▶ WORK REQUIRED: Go through the data and tally the lines that include "contenido". The reply is that number alone.

▶ SOURCE DATA:
■ ■ ■ ■ ■ ■ ■

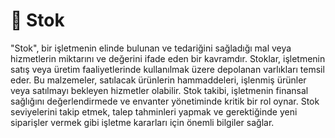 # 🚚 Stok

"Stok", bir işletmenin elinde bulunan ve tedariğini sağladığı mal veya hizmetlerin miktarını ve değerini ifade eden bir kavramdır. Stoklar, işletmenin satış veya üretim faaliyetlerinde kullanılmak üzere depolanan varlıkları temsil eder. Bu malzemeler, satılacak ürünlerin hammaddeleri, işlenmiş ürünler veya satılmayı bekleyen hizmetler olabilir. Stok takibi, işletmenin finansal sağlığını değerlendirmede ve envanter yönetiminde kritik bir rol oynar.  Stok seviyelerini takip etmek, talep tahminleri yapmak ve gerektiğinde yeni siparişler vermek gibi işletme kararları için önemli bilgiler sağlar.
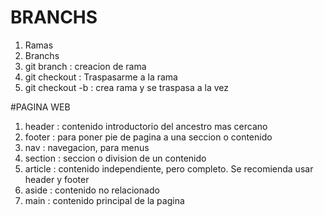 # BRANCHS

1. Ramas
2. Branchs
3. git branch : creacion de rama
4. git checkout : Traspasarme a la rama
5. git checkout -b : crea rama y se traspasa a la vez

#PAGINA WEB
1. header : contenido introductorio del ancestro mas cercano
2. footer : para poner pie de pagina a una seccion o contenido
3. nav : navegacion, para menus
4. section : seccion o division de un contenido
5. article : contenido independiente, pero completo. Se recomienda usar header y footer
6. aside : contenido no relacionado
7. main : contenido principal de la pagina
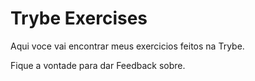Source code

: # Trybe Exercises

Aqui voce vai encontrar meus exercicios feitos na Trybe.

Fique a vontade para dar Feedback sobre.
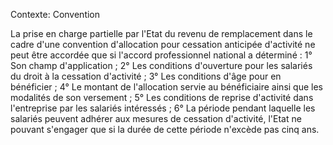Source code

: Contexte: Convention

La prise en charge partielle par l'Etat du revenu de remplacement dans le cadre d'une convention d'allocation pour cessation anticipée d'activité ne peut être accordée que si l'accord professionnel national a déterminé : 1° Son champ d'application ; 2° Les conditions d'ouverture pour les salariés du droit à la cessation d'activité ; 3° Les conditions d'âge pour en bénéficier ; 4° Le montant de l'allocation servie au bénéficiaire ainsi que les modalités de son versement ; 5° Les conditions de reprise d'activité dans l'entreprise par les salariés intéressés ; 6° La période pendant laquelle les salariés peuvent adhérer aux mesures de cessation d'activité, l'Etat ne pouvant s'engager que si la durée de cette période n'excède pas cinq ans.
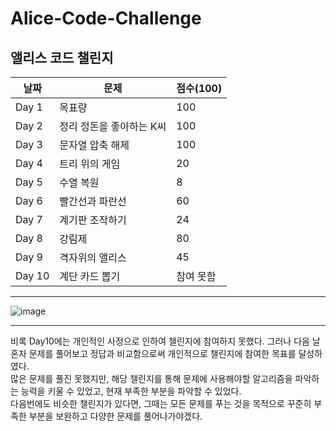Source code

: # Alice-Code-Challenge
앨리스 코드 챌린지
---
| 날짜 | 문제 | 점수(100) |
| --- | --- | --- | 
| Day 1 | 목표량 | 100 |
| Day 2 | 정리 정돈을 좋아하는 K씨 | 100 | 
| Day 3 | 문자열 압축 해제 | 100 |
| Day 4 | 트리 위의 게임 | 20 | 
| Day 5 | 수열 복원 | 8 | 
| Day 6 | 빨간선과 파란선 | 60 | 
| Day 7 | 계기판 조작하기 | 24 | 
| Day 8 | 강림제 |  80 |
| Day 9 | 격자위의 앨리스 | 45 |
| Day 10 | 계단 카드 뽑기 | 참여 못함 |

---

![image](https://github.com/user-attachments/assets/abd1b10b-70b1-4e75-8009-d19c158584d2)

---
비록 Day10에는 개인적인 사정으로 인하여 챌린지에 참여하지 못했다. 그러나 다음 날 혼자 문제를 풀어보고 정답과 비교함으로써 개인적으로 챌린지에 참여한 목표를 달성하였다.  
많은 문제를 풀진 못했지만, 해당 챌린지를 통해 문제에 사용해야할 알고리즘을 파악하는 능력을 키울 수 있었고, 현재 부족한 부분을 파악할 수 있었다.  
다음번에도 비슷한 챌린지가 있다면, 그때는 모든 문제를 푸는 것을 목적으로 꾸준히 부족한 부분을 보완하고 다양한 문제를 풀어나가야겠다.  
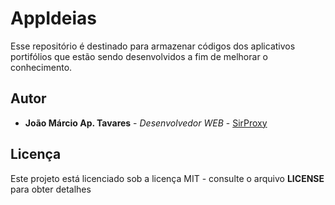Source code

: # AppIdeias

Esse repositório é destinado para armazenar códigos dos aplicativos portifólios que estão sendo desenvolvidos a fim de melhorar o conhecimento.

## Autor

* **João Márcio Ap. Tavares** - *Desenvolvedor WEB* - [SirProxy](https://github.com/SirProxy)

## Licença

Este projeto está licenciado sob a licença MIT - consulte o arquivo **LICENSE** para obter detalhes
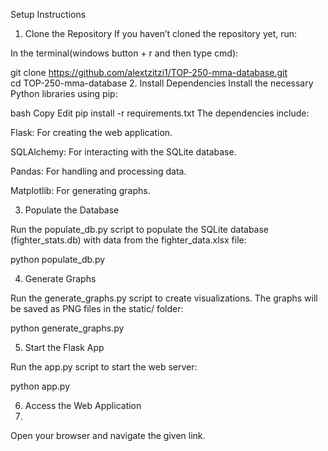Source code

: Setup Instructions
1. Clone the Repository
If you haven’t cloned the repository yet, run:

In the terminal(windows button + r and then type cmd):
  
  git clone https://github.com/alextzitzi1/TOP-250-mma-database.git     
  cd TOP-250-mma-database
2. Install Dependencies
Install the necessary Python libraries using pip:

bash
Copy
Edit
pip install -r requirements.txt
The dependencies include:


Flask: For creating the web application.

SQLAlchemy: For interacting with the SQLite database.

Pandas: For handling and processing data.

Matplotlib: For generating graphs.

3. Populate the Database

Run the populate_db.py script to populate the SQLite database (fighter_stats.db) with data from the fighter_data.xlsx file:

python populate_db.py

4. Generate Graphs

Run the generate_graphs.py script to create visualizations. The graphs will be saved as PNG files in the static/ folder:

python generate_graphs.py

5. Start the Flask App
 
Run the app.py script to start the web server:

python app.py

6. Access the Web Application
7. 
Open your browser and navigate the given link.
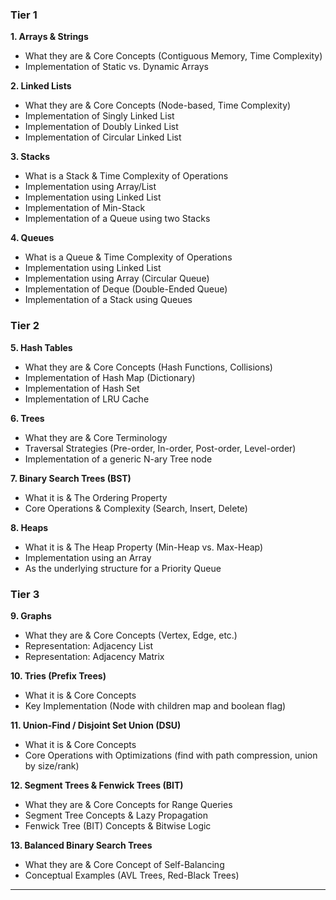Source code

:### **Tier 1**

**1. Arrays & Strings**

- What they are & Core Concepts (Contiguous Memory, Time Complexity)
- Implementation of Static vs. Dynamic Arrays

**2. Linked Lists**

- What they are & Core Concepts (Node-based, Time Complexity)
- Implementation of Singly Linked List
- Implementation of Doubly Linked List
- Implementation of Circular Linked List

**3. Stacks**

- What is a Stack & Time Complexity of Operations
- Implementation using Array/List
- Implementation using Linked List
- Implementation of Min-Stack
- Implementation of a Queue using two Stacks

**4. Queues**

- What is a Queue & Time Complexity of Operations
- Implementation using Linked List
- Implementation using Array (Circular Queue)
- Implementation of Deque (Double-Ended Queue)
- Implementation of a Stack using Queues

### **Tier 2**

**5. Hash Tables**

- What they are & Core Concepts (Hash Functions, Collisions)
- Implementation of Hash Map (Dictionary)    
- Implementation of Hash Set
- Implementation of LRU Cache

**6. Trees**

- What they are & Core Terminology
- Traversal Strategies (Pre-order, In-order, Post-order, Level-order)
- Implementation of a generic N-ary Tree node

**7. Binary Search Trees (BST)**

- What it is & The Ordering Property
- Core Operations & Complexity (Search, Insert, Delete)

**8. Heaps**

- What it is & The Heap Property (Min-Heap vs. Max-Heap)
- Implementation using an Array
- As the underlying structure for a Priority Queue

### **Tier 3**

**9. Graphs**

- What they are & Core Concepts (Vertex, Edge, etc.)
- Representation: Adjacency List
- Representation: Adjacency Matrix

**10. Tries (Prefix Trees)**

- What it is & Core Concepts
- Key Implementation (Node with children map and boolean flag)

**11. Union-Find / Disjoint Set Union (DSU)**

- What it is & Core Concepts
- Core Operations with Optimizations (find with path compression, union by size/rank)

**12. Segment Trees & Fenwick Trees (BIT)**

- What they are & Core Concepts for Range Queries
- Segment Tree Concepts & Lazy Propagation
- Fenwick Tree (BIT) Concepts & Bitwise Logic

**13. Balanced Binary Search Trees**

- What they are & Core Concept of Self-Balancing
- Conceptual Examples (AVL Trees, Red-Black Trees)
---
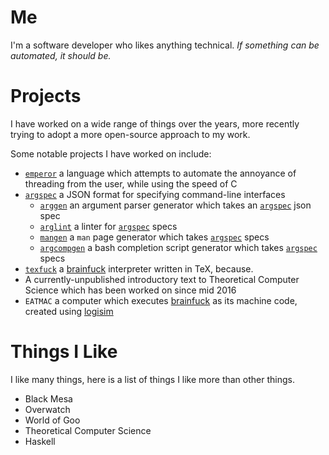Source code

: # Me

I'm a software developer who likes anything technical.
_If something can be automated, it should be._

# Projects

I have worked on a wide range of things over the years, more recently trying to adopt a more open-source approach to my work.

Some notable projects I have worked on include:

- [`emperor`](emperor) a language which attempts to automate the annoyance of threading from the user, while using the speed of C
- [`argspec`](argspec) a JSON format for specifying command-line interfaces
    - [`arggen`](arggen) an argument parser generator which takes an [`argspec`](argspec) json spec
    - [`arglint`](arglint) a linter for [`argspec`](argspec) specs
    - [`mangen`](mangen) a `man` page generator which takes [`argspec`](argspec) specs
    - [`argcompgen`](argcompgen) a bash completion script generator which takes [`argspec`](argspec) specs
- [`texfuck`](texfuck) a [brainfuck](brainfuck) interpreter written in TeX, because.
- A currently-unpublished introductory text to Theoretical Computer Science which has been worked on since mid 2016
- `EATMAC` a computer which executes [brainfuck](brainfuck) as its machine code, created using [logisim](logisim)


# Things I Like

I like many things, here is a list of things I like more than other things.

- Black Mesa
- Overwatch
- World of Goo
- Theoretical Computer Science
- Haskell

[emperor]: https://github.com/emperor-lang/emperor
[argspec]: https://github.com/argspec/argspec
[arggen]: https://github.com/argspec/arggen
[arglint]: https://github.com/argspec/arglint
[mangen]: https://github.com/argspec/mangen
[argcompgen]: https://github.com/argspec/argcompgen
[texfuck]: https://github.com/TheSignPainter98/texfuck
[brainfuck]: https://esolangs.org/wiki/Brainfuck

■ ■ ■ ■ ■ ■ ■

▶ SOLVED PROBLEM: 6